**Data for analysis:**
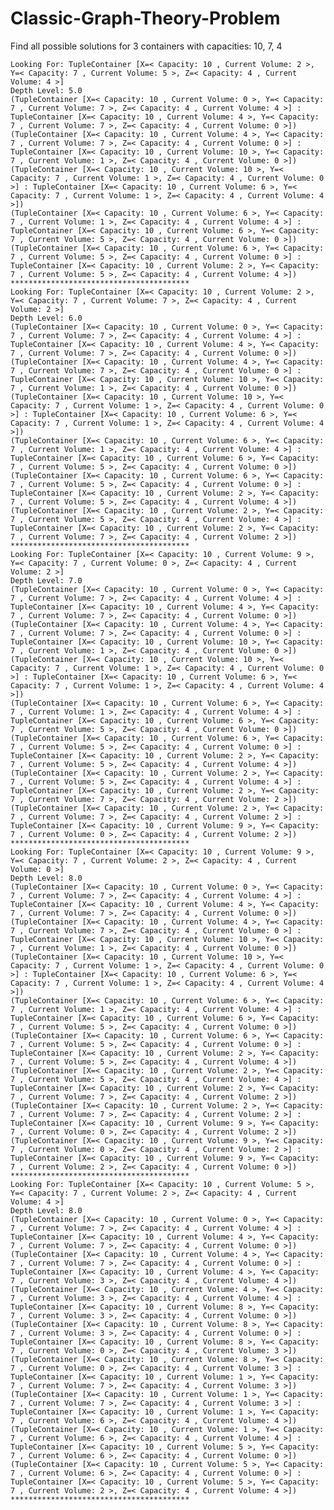 # Classic-Graph-Theory-Problem


Find all possible solutions for 3 containers with capacities: 10, 7, 4

    Looking For: TupleContainer [X=< Capacity: 10 , Current Volume: 2 >, Y=< Capacity: 7 , Current Volume: 5 >, Z=< Capacity: 4 , Current Volume: 4 >]
    Depth Level: 5.0
    (TupleContainer [X=< Capacity: 10 , Current Volume: 0 >, Y=< Capacity: 7 , Current Volume: 7 >, Z=< Capacity: 4 , Current Volume: 4 >] : TupleContainer [X=< Capacity: 10 , Current Volume: 4 >, Y=< Capacity: 7 , Current Volume: 7 >, Z=< Capacity: 4 , Current Volume: 0 >])
    (TupleContainer [X=< Capacity: 10 , Current Volume: 4 >, Y=< Capacity: 7 , Current Volume: 7 >, Z=< Capacity: 4 , Current Volume: 0 >] : TupleContainer [X=< Capacity: 10 , Current Volume: 10 >, Y=< Capacity: 7 , Current Volume: 1 >, Z=< Capacity: 4 , Current Volume: 0 >])
    (TupleContainer [X=< Capacity: 10 , Current Volume: 10 >, Y=< Capacity: 7 , Current Volume: 1 >, Z=< Capacity: 4 , Current Volume: 0 >] : TupleContainer [X=< Capacity: 10 , Current Volume: 6 >, Y=< Capacity: 7 , Current Volume: 1 >, Z=< Capacity: 4 , Current Volume: 4 >])
    (TupleContainer [X=< Capacity: 10 , Current Volume: 6 >, Y=< Capacity: 7 , Current Volume: 1 >, Z=< Capacity: 4 , Current Volume: 4 >] : TupleContainer [X=< Capacity: 10 , Current Volume: 6 >, Y=< Capacity: 7 , Current Volume: 5 >, Z=< Capacity: 4 , Current Volume: 0 >])
    (TupleContainer [X=< Capacity: 10 , Current Volume: 6 >, Y=< Capacity: 7 , Current Volume: 5 >, Z=< Capacity: 4 , Current Volume: 0 >] : TupleContainer [X=< Capacity: 10 , Current Volume: 2 >, Y=< Capacity: 7 , Current Volume: 5 >, Z=< Capacity: 4 , Current Volume: 4 >])
    ****************************************
    Looking For: TupleContainer [X=< Capacity: 10 , Current Volume: 2 >, Y=< Capacity: 7 , Current Volume: 7 >, Z=< Capacity: 4 , Current Volume: 2 >]
    Depth Level: 6.0
    (TupleContainer [X=< Capacity: 10 , Current Volume: 0 >, Y=< Capacity: 7 , Current Volume: 7 >, Z=< Capacity: 4 , Current Volume: 4 >] : TupleContainer [X=< Capacity: 10 , Current Volume: 4 >, Y=< Capacity: 7 , Current Volume: 7 >, Z=< Capacity: 4 , Current Volume: 0 >])
    (TupleContainer [X=< Capacity: 10 , Current Volume: 4 >, Y=< Capacity: 7 , Current Volume: 7 >, Z=< Capacity: 4 , Current Volume: 0 >] : TupleContainer [X=< Capacity: 10 , Current Volume: 10 >, Y=< Capacity: 7 , Current Volume: 1 >, Z=< Capacity: 4 , Current Volume: 0 >])
    (TupleContainer [X=< Capacity: 10 , Current Volume: 10 >, Y=< Capacity: 7 , Current Volume: 1 >, Z=< Capacity: 4 , Current Volume: 0 >] : TupleContainer [X=< Capacity: 10 , Current Volume: 6 >, Y=< Capacity: 7 , Current Volume: 1 >, Z=< Capacity: 4 , Current Volume: 4 >])
    (TupleContainer [X=< Capacity: 10 , Current Volume: 6 >, Y=< Capacity: 7 , Current Volume: 1 >, Z=< Capacity: 4 , Current Volume: 4 >] : TupleContainer [X=< Capacity: 10 , Current Volume: 6 >, Y=< Capacity: 7 , Current Volume: 5 >, Z=< Capacity: 4 , Current Volume: 0 >])
    (TupleContainer [X=< Capacity: 10 , Current Volume: 6 >, Y=< Capacity: 7 , Current Volume: 5 >, Z=< Capacity: 4 , Current Volume: 0 >] : TupleContainer [X=< Capacity: 10 , Current Volume: 2 >, Y=< Capacity: 7 , Current Volume: 5 >, Z=< Capacity: 4 , Current Volume: 4 >])
    (TupleContainer [X=< Capacity: 10 , Current Volume: 2 >, Y=< Capacity: 7 , Current Volume: 5 >, Z=< Capacity: 4 , Current Volume: 4 >] : TupleContainer [X=< Capacity: 10 , Current Volume: 2 >, Y=< Capacity: 7 , Current Volume: 7 >, Z=< Capacity: 4 , Current Volume: 2 >])
    ****************************************
    Looking For: TupleContainer [X=< Capacity: 10 , Current Volume: 9 >, Y=< Capacity: 7 , Current Volume: 0 >, Z=< Capacity: 4 , Current Volume: 2 >]
    Depth Level: 7.0
    (TupleContainer [X=< Capacity: 10 , Current Volume: 0 >, Y=< Capacity: 7 , Current Volume: 7 >, Z=< Capacity: 4 , Current Volume: 4 >] : TupleContainer [X=< Capacity: 10 , Current Volume: 4 >, Y=< Capacity: 7 , Current Volume: 7 >, Z=< Capacity: 4 , Current Volume: 0 >])
    (TupleContainer [X=< Capacity: 10 , Current Volume: 4 >, Y=< Capacity: 7 , Current Volume: 7 >, Z=< Capacity: 4 , Current Volume: 0 >] : TupleContainer [X=< Capacity: 10 , Current Volume: 10 >, Y=< Capacity: 7 , Current Volume: 1 >, Z=< Capacity: 4 , Current Volume: 0 >])
    (TupleContainer [X=< Capacity: 10 , Current Volume: 10 >, Y=< Capacity: 7 , Current Volume: 1 >, Z=< Capacity: 4 , Current Volume: 0 >] : TupleContainer [X=< Capacity: 10 , Current Volume: 6 >, Y=< Capacity: 7 , Current Volume: 1 >, Z=< Capacity: 4 , Current Volume: 4 >])
    (TupleContainer [X=< Capacity: 10 , Current Volume: 6 >, Y=< Capacity: 7 , Current Volume: 1 >, Z=< Capacity: 4 , Current Volume: 4 >] : TupleContainer [X=< Capacity: 10 , Current Volume: 6 >, Y=< Capacity: 7 , Current Volume: 5 >, Z=< Capacity: 4 , Current Volume: 0 >])
    (TupleContainer [X=< Capacity: 10 , Current Volume: 6 >, Y=< Capacity: 7 , Current Volume: 5 >, Z=< Capacity: 4 , Current Volume: 0 >] : TupleContainer [X=< Capacity: 10 , Current Volume: 2 >, Y=< Capacity: 7 , Current Volume: 5 >, Z=< Capacity: 4 , Current Volume: 4 >])
    (TupleContainer [X=< Capacity: 10 , Current Volume: 2 >, Y=< Capacity: 7 , Current Volume: 5 >, Z=< Capacity: 4 , Current Volume: 4 >] : TupleContainer [X=< Capacity: 10 , Current Volume: 2 >, Y=< Capacity: 7 , Current Volume: 7 >, Z=< Capacity: 4 , Current Volume: 2 >])
    (TupleContainer [X=< Capacity: 10 , Current Volume: 2 >, Y=< Capacity: 7 , Current Volume: 7 >, Z=< Capacity: 4 , Current Volume: 2 >] : TupleContainer [X=< Capacity: 10 , Current Volume: 9 >, Y=< Capacity: 7 , Current Volume: 0 >, Z=< Capacity: 4 , Current Volume: 2 >])
    ****************************************
    Looking For: TupleContainer [X=< Capacity: 10 , Current Volume: 9 >, Y=< Capacity: 7 , Current Volume: 2 >, Z=< Capacity: 4 , Current Volume: 0 >]
    Depth Level: 8.0
    (TupleContainer [X=< Capacity: 10 , Current Volume: 0 >, Y=< Capacity: 7 , Current Volume: 7 >, Z=< Capacity: 4 , Current Volume: 4 >] : TupleContainer [X=< Capacity: 10 , Current Volume: 4 >, Y=< Capacity: 7 , Current Volume: 7 >, Z=< Capacity: 4 , Current Volume: 0 >])
    (TupleContainer [X=< Capacity: 10 , Current Volume: 4 >, Y=< Capacity: 7 , Current Volume: 7 >, Z=< Capacity: 4 , Current Volume: 0 >] : TupleContainer [X=< Capacity: 10 , Current Volume: 10 >, Y=< Capacity: 7 , Current Volume: 1 >, Z=< Capacity: 4 , Current Volume: 0 >])
    (TupleContainer [X=< Capacity: 10 , Current Volume: 10 >, Y=< Capacity: 7 , Current Volume: 1 >, Z=< Capacity: 4 , Current Volume: 0 >] : TupleContainer [X=< Capacity: 10 , Current Volume: 6 >, Y=< Capacity: 7 , Current Volume: 1 >, Z=< Capacity: 4 , Current Volume: 4 >])
    (TupleContainer [X=< Capacity: 10 , Current Volume: 6 >, Y=< Capacity: 7 , Current Volume: 1 >, Z=< Capacity: 4 , Current Volume: 4 >] : TupleContainer [X=< Capacity: 10 , Current Volume: 6 >, Y=< Capacity: 7 , Current Volume: 5 >, Z=< Capacity: 4 , Current Volume: 0 >])
    (TupleContainer [X=< Capacity: 10 , Current Volume: 6 >, Y=< Capacity: 7 , Current Volume: 5 >, Z=< Capacity: 4 , Current Volume: 0 >] : TupleContainer [X=< Capacity: 10 , Current Volume: 2 >, Y=< Capacity: 7 , Current Volume: 5 >, Z=< Capacity: 4 , Current Volume: 4 >])
    (TupleContainer [X=< Capacity: 10 , Current Volume: 2 >, Y=< Capacity: 7 , Current Volume: 5 >, Z=< Capacity: 4 , Current Volume: 4 >] : TupleContainer [X=< Capacity: 10 , Current Volume: 2 >, Y=< Capacity: 7 , Current Volume: 7 >, Z=< Capacity: 4 , Current Volume: 2 >])
    (TupleContainer [X=< Capacity: 10 , Current Volume: 2 >, Y=< Capacity: 7 , Current Volume: 7 >, Z=< Capacity: 4 , Current Volume: 2 >] : TupleContainer [X=< Capacity: 10 , Current Volume: 9 >, Y=< Capacity: 7 , Current Volume: 0 >, Z=< Capacity: 4 , Current Volume: 2 >])
    (TupleContainer [X=< Capacity: 10 , Current Volume: 9 >, Y=< Capacity: 7 , Current Volume: 0 >, Z=< Capacity: 4 , Current Volume: 2 >] : TupleContainer [X=< Capacity: 10 , Current Volume: 9 >, Y=< Capacity: 7 , Current Volume: 2 >, Z=< Capacity: 4 , Current Volume: 0 >])
    ****************************************
    Looking For: TupleContainer [X=< Capacity: 10 , Current Volume: 5 >, Y=< Capacity: 7 , Current Volume: 2 >, Z=< Capacity: 4 , Current Volume: 4 >]
    Depth Level: 8.0
    (TupleContainer [X=< Capacity: 10 , Current Volume: 0 >, Y=< Capacity: 7 , Current Volume: 7 >, Z=< Capacity: 4 , Current Volume: 4 >] : TupleContainer [X=< Capacity: 10 , Current Volume: 4 >, Y=< Capacity: 7 , Current Volume: 7 >, Z=< Capacity: 4 , Current Volume: 0 >])
    (TupleContainer [X=< Capacity: 10 , Current Volume: 4 >, Y=< Capacity: 7 , Current Volume: 7 >, Z=< Capacity: 4 , Current Volume: 0 >] : TupleContainer [X=< Capacity: 10 , Current Volume: 4 >, Y=< Capacity: 7 , Current Volume: 3 >, Z=< Capacity: 4 , Current Volume: 4 >])
    (TupleContainer [X=< Capacity: 10 , Current Volume: 4 >, Y=< Capacity: 7 , Current Volume: 3 >, Z=< Capacity: 4 , Current Volume: 4 >] : TupleContainer [X=< Capacity: 10 , Current Volume: 8 >, Y=< Capacity: 7 , Current Volume: 3 >, Z=< Capacity: 4 , Current Volume: 0 >])
    (TupleContainer [X=< Capacity: 10 , Current Volume: 8 >, Y=< Capacity: 7 , Current Volume: 3 >, Z=< Capacity: 4 , Current Volume: 0 >] : TupleContainer [X=< Capacity: 10 , Current Volume: 8 >, Y=< Capacity: 7 , Current Volume: 0 >, Z=< Capacity: 4 , Current Volume: 3 >])
    (TupleContainer [X=< Capacity: 10 , Current Volume: 8 >, Y=< Capacity: 7 , Current Volume: 0 >, Z=< Capacity: 4 , Current Volume: 3 >] : TupleContainer [X=< Capacity: 10 , Current Volume: 1 >, Y=< Capacity: 7 , Current Volume: 7 >, Z=< Capacity: 4 , Current Volume: 3 >])
    (TupleContainer [X=< Capacity: 10 , Current Volume: 1 >, Y=< Capacity: 7 , Current Volume: 7 >, Z=< Capacity: 4 , Current Volume: 3 >] : TupleContainer [X=< Capacity: 10 , Current Volume: 1 >, Y=< Capacity: 7 , Current Volume: 6 >, Z=< Capacity: 4 , Current Volume: 4 >])
    (TupleContainer [X=< Capacity: 10 , Current Volume: 1 >, Y=< Capacity: 7 , Current Volume: 6 >, Z=< Capacity: 4 , Current Volume: 4 >] : TupleContainer [X=< Capacity: 10 , Current Volume: 5 >, Y=< Capacity: 7 , Current Volume: 6 >, Z=< Capacity: 4 , Current Volume: 0 >])
    (TupleContainer [X=< Capacity: 10 , Current Volume: 5 >, Y=< Capacity: 7 , Current Volume: 6 >, Z=< Capacity: 4 , Current Volume: 0 >] : TupleContainer [X=< Capacity: 10 , Current Volume: 5 >, Y=< Capacity: 7 , Current Volume: 2 >, Z=< Capacity: 4 , Current Volume: 4 >])
    ****************************************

**What the task requires:**
Each line in the data that holds the string "Depth" needs to be copied.

**Task solution:**
    Depth Level: 5.0
    Depth Level: 6.0
    Depth Level: 7.0
    Depth Level: 8.0
    Depth Level: 8.0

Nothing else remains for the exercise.